Pheochromocytoma is a rare catecholamine-producing tumor with an estimated annual incidence of 2–8 per million population. The prevalence in hypertensive patients is 0.2–0.4%.2 Pheochromocytoma arises from chromaffin cells of adrenal and extra-adrenal sites. It can secrete endogenous catecholamines, such as norepinephrine, epinephrine, and dopamine or their metabolites (metanephrine and vanillyl mandelic acid), which create hemodynamic instability and hypertensive crises. These hormones are released intermittently and not continuously in most cases and the typical symptoms are headache, sweating, and palpitation during the attack. Seventy-five percent of affected patients suffer from attacks weekly, others several times per day or just once every few months.3 However, the classic triad of headache, palpitations, and sweating in the presence of hypertension has high specificity (93.8%) and sensitivity (90.9%) for the diagnosis of pheochromocytoma.4

Antenatal recognition of pheochromocytoma and subsequent pharmacological or surgical therapy are important because they may improve maternal and fetal outcomes. The maternal and fetal mortality rates decreased to 17% and 26%, respectively when the diagnosis was made before labor.1 Pheochromocytoma can mimic the symptoms and signs of preeclampsia and therefore the diagnosis is often missed. However, preeclampsia is usually accompanied by proteinuria, sudden weight gain, and edema, as well as liver and coagulation abnormalities. In hypertension associated with pheochromocytoma, excessive urinary protein excretion and liver or coagulation abnormalities occur rarely, and sudden weight gain and edema are unusual.5 Screening should be undertaken in those with accelerated or progressive hypertension; hypertension occurring at a young age or not responding to conventional treatment; and those with pressor responses to induction of anesthesia, intravenous contrast media, or labor.6 Unexplained severe hypertension and tachycardia after induction of general anesthesia must raise the suspicion of undiagnosed pheochromocytoma.7 And in a case of sustained, paroxysmal hypertension or paradoxical hypertension despite antihypertensive therapy, especially during therapy with β-blockers, the diagnosis of pheochromocytoma has to be kept in mind and ruled out.2 If an undiagnosed pheochromocytoma is suspected, urine total metanephrines, serum total catecholamines, and urine vanillylmandelic acid should be checked. Magnetic resonance imaging is suggested as the initial imaging technique for diagnosis and localization diagnosis and has a sensitivity ranging from 90% to 100%.8 Magnetic resonance imaging and ultrasound are the preferable methods for localization of tumor in pregnant patients to avoid exposing the fetus to ionizing radiation.
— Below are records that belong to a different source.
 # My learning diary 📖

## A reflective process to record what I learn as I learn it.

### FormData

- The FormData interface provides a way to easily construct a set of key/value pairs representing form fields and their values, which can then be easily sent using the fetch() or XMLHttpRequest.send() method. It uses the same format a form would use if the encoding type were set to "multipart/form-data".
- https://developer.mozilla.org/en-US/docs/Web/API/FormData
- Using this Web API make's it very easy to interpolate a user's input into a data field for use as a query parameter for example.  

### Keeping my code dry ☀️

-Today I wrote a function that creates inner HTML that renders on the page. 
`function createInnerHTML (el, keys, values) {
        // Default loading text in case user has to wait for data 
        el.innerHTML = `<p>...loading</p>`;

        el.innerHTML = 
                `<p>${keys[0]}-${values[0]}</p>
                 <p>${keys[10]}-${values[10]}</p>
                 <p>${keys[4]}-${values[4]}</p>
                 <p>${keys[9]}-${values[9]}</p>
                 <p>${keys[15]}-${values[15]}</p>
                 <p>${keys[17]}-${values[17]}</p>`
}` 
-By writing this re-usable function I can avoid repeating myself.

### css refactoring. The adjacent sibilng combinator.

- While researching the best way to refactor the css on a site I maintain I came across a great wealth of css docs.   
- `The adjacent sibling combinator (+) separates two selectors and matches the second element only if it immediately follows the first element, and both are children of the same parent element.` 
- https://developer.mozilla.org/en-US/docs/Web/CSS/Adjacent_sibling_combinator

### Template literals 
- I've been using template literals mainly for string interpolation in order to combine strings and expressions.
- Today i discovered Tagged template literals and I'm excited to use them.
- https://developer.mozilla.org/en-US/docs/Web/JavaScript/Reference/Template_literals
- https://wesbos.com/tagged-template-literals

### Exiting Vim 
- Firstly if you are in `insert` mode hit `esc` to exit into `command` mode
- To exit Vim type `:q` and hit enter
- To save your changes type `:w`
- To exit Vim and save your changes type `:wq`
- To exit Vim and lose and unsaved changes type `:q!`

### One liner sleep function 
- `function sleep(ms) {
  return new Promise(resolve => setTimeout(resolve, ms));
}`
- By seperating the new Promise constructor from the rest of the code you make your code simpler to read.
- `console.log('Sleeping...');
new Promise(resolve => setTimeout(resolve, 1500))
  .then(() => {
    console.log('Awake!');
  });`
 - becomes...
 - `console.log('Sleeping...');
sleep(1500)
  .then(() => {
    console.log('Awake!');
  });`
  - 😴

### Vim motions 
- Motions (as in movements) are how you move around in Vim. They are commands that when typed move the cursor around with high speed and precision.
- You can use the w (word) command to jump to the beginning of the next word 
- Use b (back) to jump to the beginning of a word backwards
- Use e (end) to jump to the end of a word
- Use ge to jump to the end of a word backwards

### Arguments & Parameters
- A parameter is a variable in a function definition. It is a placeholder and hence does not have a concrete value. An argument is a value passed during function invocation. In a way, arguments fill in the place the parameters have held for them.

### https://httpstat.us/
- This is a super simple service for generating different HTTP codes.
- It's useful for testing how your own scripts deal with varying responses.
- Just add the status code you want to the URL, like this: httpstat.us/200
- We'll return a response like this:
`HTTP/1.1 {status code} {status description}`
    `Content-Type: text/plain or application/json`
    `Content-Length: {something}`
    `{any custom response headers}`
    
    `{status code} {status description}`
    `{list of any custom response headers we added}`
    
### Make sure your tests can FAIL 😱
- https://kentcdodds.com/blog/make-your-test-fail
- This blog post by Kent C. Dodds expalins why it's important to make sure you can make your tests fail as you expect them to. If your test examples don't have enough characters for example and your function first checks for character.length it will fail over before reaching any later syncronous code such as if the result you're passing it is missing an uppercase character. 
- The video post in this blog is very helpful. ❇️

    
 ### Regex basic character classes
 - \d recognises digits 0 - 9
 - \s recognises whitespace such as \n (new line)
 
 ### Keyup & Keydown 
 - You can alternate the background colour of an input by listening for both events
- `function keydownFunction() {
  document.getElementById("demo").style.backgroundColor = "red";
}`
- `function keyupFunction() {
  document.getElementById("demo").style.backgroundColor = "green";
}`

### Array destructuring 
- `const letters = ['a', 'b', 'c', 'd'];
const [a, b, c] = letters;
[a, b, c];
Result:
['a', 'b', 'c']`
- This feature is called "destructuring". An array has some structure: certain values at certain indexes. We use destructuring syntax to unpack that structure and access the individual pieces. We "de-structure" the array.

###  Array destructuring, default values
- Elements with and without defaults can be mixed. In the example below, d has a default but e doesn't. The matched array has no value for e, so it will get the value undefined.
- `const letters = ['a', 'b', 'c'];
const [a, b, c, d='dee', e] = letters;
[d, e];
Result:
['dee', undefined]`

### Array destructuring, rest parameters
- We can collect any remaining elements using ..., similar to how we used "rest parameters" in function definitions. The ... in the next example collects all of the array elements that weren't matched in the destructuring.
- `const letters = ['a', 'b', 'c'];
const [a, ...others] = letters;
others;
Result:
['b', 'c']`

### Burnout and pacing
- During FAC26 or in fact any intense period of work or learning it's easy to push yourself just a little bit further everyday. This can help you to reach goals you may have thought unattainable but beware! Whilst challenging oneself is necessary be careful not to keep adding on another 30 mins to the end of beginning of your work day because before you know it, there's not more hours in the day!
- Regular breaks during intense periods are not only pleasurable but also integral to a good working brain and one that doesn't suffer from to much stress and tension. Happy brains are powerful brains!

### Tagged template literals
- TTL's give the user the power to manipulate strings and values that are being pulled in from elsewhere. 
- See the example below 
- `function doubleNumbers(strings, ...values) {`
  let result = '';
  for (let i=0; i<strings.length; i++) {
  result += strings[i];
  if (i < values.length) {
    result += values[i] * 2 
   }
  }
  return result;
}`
Spinal anesthesia-induced hypotension is usually observed in the ordinary pregnant woman. However, our patient’s blood pressure contrarily increased up to 260/145 mmHg after spinal anesthesia. Although her blood pressure slightly decreased after nicardipine therapy, it elevated abruptly again after the abdominal compressions during delivery. Pheochromocytoma with ongoing hypertensive crisis was then suspected. Hypertensive crises can be precipitated by straining, pressure on the abdomen, and drugs, such as anesthetics.7 Patients with pheochromocytoma crisis may present with clinical features of profound sweating, marked tachycardia, pallor, numbness, tingling, and coldness of hands and feet.9 If pheochromocytoma is suspected as the underlying cause of the hypertensive crisis, the treatment of choice should be intravenous α blockers, such as phentolamine (1–5 mg repeated every 15 minutes as required) or phenoxybenzamine (1 mg/kg infused over at least 2 hours). An alternative treatment would be sodium nitroprusside.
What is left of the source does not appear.